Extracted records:
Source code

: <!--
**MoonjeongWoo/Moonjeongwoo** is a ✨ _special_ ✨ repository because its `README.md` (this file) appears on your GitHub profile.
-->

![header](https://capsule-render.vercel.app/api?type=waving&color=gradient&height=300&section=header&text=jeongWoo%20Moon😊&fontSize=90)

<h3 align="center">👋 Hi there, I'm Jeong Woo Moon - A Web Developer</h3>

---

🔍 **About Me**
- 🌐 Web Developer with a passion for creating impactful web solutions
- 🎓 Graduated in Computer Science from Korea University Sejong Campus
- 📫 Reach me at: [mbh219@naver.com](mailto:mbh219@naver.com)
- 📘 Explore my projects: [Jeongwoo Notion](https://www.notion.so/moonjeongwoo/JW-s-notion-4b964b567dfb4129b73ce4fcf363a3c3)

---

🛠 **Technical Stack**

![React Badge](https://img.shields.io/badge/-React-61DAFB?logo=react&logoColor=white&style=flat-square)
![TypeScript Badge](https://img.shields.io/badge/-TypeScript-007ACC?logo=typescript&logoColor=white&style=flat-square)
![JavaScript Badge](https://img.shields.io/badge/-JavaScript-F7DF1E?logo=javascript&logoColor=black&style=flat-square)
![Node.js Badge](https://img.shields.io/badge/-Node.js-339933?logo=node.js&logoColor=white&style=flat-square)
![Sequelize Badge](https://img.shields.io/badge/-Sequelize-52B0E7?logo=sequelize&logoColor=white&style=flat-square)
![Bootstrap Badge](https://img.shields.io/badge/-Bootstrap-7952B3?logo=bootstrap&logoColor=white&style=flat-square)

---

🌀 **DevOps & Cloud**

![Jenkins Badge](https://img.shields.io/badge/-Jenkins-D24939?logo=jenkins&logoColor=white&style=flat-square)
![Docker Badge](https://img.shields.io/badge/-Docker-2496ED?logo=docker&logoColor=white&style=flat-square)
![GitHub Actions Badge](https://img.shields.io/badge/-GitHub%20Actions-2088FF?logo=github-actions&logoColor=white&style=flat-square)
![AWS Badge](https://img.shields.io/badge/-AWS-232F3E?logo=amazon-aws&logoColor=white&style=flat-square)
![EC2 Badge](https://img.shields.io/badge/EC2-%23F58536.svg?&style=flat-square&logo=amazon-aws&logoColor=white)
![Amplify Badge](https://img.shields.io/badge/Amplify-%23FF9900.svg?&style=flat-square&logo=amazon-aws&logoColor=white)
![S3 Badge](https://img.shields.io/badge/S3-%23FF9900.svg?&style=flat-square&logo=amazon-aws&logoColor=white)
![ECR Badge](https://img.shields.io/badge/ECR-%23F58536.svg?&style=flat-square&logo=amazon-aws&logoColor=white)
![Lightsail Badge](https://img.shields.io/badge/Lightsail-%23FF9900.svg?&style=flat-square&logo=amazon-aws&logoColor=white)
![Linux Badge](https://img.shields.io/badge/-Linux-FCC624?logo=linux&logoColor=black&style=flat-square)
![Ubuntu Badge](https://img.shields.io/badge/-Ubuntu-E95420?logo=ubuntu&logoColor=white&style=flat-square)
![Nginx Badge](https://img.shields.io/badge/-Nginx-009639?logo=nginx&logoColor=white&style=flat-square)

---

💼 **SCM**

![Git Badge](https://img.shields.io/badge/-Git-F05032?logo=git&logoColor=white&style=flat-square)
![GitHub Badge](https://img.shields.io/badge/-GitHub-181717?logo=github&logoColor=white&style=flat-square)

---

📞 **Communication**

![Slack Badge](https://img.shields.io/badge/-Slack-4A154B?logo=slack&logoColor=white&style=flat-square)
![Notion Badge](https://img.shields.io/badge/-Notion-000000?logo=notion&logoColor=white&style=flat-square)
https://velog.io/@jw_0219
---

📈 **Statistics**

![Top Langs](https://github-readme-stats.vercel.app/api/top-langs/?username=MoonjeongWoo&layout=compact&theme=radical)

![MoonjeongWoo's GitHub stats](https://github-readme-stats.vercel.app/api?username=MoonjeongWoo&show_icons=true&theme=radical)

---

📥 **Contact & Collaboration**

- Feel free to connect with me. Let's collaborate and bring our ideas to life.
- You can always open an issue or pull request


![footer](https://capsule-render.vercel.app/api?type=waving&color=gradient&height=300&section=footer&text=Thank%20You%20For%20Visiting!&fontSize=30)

WHAT IS NEEDED:
State how many lines above contain the string "Developer", with no other words.

WRITTEN SOLUTION:
2